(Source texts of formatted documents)
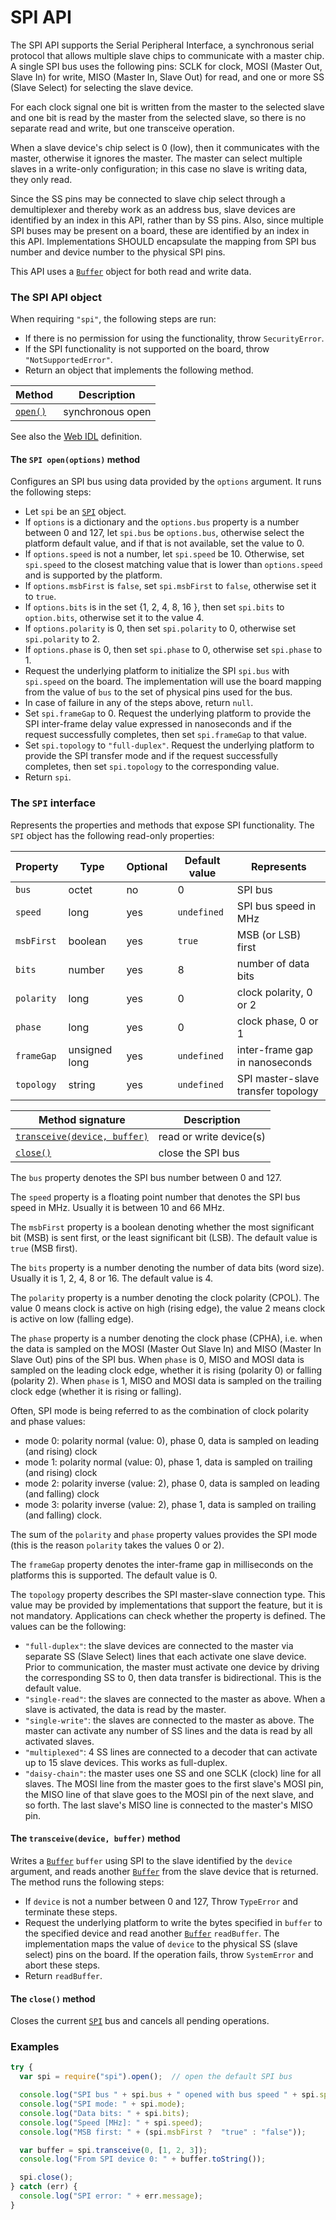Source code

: SPI API
=======

The SPI API supports the Serial Peripheral Interface, a synchronous serial protocol that allows multiple slave chips to communicate with a master chip. A single SPI bus uses the following pins: SCLK for clock, MOSI (Master Out, Slave In) for write, MISO (Master In, Slave Out) for read, and one or more SS (Slave Select) for selecting the slave device.

For each clock signal one bit is written from the master to the selected slave and one bit is read by the master from the selected slave, so there is no separate read and write, but one transceive operation.

When a slave device's chip select is 0 (low), then it communicates with the master, otherwise it ignores the master. The master can select multiple slaves in a write-only configuration; in this case no slave is writing data, they only read.

Since the SS pins may be connected to slave chip select through a demultiplexer and thereby work as an address bus, slave devices are identified by an index in this API, rather than by SS pins. Also, since multiple SPI buses may be present on a board, these are identified by an index in this API. Implementations SHOULD encapsulate the mapping from SPI bus number and device number to the physical SPI pins.

This API uses a [`Buffer`](../README.md/#buffer) object for both read and write data.

<a name="apiobject"></a>
### The SPI API object
When requiring `"spi"`, the following steps are run:
- If there is no permission for using the functionality, throw `SecurityError`.
- If the SPI functionality is not supported on the board, throw `"NotSupportedError"`.
- Return an object that implements the following method.

| Method              | Description      |
| ---                 | ---              |
| [`open()`](#open)   | synchronous open |

See also the [Web IDL](./webidl.md) definition.

<a name="open"></a>
#### The `SPI open(options)` method
Configures an SPI bus using data provided by the `options` argument. It runs the following steps:
- Let `spi` be an [`SPI`](#spi) object.
- If `options` is a dictionary and the `options.bus` property is a number between 0 and 127, let `spi.bus` be `options.bus`, otherwise select the platform default value, and if that is not available, set the value to 0.
- If `options.speed` is not a number, let `spi.speed` be 10. Otherwise, set `spi.speed` to the closest matching value that is lower than `options.speed` and is supported by the platform.
- If `options.msbFirst` is `false`, set `spi.msbFirst` to `false`, otherwise set it to `true`.
- If `options.bits` is in the set {1, 2, 4, 8, 16 }, then set `spi.bits` to `option.bits`, otherwise set it to the value 4.
- If `options.polarity` is 0, then set `spi.polarity` to 0, otherwise set `spi.polarity` to 2.
- If `options.phase` is 0, then set `spi.phase` to 0, otherwise set `spi.phase` to 1.
- Request the underlying platform to initialize the SPI `spi.bus` with `spi.speed` on the board. The implementation will use the board mapping from the value of `bus` to the set of physical pins used for the bus.
- In case of failure in any of the steps above, return `null`.
- Set `spi.frameGap` to 0. Request the underlying platform to provide the SPI inter-frame delay value expressed in nanoseconds and if the request successfully completes, then set `spi.frameGap` to that value.
- Set `spi.topology` to `"full-duplex"`. Request the underlying platform to provide the SPI transfer mode and if the request successfully completes, then set `spi.topology` to the corresponding value.
- Return `spi`.

<a name="spi"></a>
### The `SPI` interface
Represents the properties and methods that expose SPI functionality. The `SPI` object has the following read-only properties:

| Property   | Type   | Optional | Default value | Represents |
| ---        | ---    | ---      | ---           | ---        |
| `bus`      | octet  | no       | 0             | SPI bus |
| `speed`    | long   | yes      | `undefined`   | SPI bus speed in MHz |
| `msbFirst` | boolean | yes     | `true`        | MSB (or LSB) first |
| `bits`     | number | yes      | 8             | number of data bits |
| `polarity` | long   | yes      | 0             | clock polarity, 0 or 2 |
| `phase`    | long   | yes      | 0             | clock phase, 0 or 1 |
| `frameGap` | unsigned long | yes | `undefined` | inter-frame gap in nanoseconds |
| `topology` | string | yes      | `undefined` | SPI master-slave transfer topology |

| Method signature  | Description            |
| ---               | ---                    |
| [`transceive(device, buffer)`](#transceive) | read or write device(s) |
| [`close()`](#close) | close the SPI bus |

The `bus` property denotes the SPI bus number between 0 and 127.

The `speed` property is a floating point number that denotes the SPI bus speed in MHz. Usually it is between 10 and 66 MHz.

The `msbFirst` property is a boolean denoting whether the most significant bit (MSB) is sent first, or the least significant bit (LSB). The default value is `true` (MSB first).

The `bits` property is a number denoting the number of data bits (word size). Usually it is 1, 2, 4, 8 or 16. The default value is 4.

The `polarity` property is a number denoting the clock polarity (CPOL). The value 0 means clock is active on high (rising edge), the value 2 means clock is active on low (falling edge).

The `phase` property is a number denoting the clock phase (CPHA), i.e. when the data is sampled on the MOSI (Master Out Slave In) and MISO (Master In Slave Out) pins of the SPI bus. When `phase` is 0, MISO and MOSI data is sampled on the leading clock edge, whether it is rising (polarity 0) or falling (polarity 2). When `phase` is 1, MISO and MOSI data is sampled on the trailing clock edge (whether it is rising or falling).

Often, SPI mode is being referred to as the combination of clock polarity and phase values:
- mode 0: polarity normal (value: 0), phase 0, data is sampled on leading (and rising) clock
- mode 1: polarity normal (value: 0), phase 1, data is sampled on trailing (and rising) clock
- mode 2: polarity inverse (value: 2), phase 0, data is sampled on leading (and falling) clock
- mode 3: polarity inverse (value: 2), phase 1, data is sampled on trailing (and falling) clock.

The sum of the `polarity` and `phase` property values provides the SPI mode (this is the reason `polarity` takes the values 0 or 2).

The `frameGap` property denotes the inter-frame gap in milliseconds on the platforms this is supported. The default value is 0.

The `topology` property describes the SPI master-slave connection type. This value may be provided by implementations that support the feature, but it is not mandatory. Applications can check whether the property is defined. The values can be the following:
- `"full-duplex"`: the slave devices are connected to the master via separate SS (Slave Select) lines that each activate one slave device. Prior to communication, the master must activate one device by driving the corresponding SS to 0, then data transfer is bidirectional. This is the default value.
- `"single-read"`: the slaves are connected to the master as above. When a slave is activated, the data is read by the master.
- `"single-write"`: the slaves are connected to the master as above. The master can activate any number of SS lines and the data is read by all activated slaves.
- `"multiplexed"`: 4 SS lines are connected to a decoder that can activate up to 15 slave devices. This works as full-duplex.
- `"daisy-chain"`: the master uses one SS and one SCLK (clock) line for all slaves. The MOSI line from the master goes to the first slave's MOSI pin, the MISO line of that slave goes to the MOSI pin of the next slave, and so forth. The last slave's MISO line is connected to the master's MISO pin.

<a name="transceive"></a>
#### The `transceive(device, buffer)` method
Writes a [`Buffer`](../README.md/#buffer) `buffer` using SPI to the slave identified by the `device` argument, and reads another [`Buffer`](../README.md/#buffer) from the slave device that is returned. The method runs the following steps:
- If `device` is not a number between 0 and 127, Throw `TypeError` and terminate these steps.
- Request the underlying platform to write the bytes specified in `buffer` to the specified device and read another [`Buffer`](../README.md/#buffer) `readBuffer`. The implementation maps the value of `device` to the physical SS (slave select) pins on the board. If the operation fails, throw `SystemError` and abort these steps.
- Return `readBuffer`.

<a name="close"></a>
#### The `close()` method
Closes the current [`SPI`](#spi) bus and cancels all pending operations.

### Examples

```javascript
try {
  var spi = require("spi").open();  // open the default SPI bus

  console.log("SPI bus " + spi.bus + " opened with bus speed " + spi.speed);
  console.log("SPI mode: " + spi.mode);
  console.log("Data bits: " + spi.bits);
  console.log("Speed [MHz]: " + spi.speed);
  console.log("MSB first: " + (spi.msbFirst ?  "true" : "false"));

  var buffer = spi.transceive(0, [1, 2, 3]);
  console.log("From SPI device 0: " + buffer.toString());

  spi.close();
} catch (err) {
  console.log("SPI error: " + err.message);
}
```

> _Brief_
Your answer should be the lines above, from the line containing "property describes the" up to and including the line containing "terminate these steps.", reproduced exactly and with nothing else.

> _Written response_
The `topology` property describes the SPI master-slave connection type. This value may be provided by implementations that support the feature, but it is not mandatory. Applications can check whether the property is defined. The values can be the following:
- `"full-duplex"`: the slave devices are connected to the master via separate SS (Slave Select) lines that each activate one slave device. Prior to communication, the master must activate one device by driving the corresponding SS to 0, then data transfer is bidirectional. This is the default value.
- `"single-read"`: the slaves are connected to the master as above. When a slave is activated, the data is read by the master.
- `"single-write"`: the slaves are connected to the master as above. The master can activate any number of SS lines and the data is read by all activated slaves.
- `"multiplexed"`: 4 SS lines are connected to a decoder that can activate up to 15 slave devices. This works as full-duplex.
- `"daisy-chain"`: the master uses one SS and one SCLK (clock) line for all slaves. The MOSI line from the master goes to the first slave's MOSI pin, the MISO line of that slave goes to the MOSI pin of the next slave, and so forth. The last slave's MISO line is connected to the master's MISO pin.

<a name="transceive"></a>
#### The `transceive(device, buffer)` method
Writes a [`Buffer`](../README.md/#buffer) `buffer` using SPI to the slave identified by the `device` argument, and reads another [`Buffer`](../README.md/#buffer) from the slave device that is returned. The method runs the following steps:
- If `device` is not a number between 0 and 127, Throw `TypeError` and terminate these steps.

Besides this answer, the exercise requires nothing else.